* Problem to solve *
Once you have checked each line below, report only the number of lines that contain the word "requirements".

* Source texts of formatted documents *
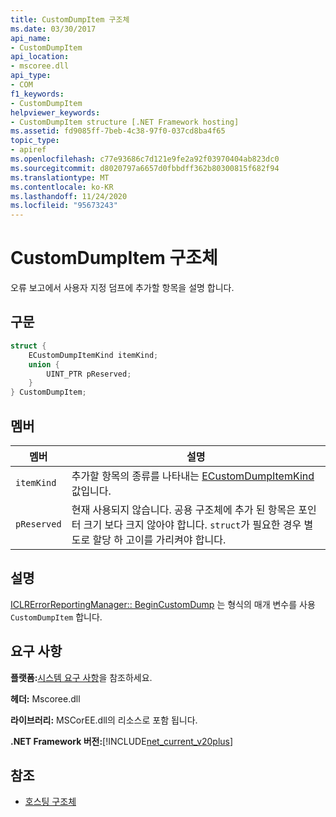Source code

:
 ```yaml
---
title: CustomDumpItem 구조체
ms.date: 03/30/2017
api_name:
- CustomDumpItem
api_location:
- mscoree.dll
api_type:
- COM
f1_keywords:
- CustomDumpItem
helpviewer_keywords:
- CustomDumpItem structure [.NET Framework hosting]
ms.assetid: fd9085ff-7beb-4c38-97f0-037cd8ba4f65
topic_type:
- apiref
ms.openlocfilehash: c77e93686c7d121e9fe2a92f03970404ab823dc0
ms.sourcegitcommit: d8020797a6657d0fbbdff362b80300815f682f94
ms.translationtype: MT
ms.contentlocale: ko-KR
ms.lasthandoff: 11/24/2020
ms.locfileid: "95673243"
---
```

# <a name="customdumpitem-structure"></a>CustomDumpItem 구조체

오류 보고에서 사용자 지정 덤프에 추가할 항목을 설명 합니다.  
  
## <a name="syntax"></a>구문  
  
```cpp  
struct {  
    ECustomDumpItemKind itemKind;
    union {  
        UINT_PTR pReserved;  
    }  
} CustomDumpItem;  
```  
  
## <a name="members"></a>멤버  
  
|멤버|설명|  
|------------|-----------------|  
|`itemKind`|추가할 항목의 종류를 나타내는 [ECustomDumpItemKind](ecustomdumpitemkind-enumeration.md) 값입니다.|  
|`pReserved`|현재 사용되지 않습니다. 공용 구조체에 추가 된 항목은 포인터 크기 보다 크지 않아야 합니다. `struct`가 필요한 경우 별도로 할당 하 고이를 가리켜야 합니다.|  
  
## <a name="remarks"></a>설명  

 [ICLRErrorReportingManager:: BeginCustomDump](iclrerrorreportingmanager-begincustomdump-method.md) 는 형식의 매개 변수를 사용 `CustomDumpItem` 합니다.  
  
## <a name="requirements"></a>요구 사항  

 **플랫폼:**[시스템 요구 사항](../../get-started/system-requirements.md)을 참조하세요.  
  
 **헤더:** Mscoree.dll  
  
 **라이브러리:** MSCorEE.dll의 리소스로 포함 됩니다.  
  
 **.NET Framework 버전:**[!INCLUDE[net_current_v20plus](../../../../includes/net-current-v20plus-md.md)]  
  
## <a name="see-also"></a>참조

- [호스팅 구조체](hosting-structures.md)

* Reply *
2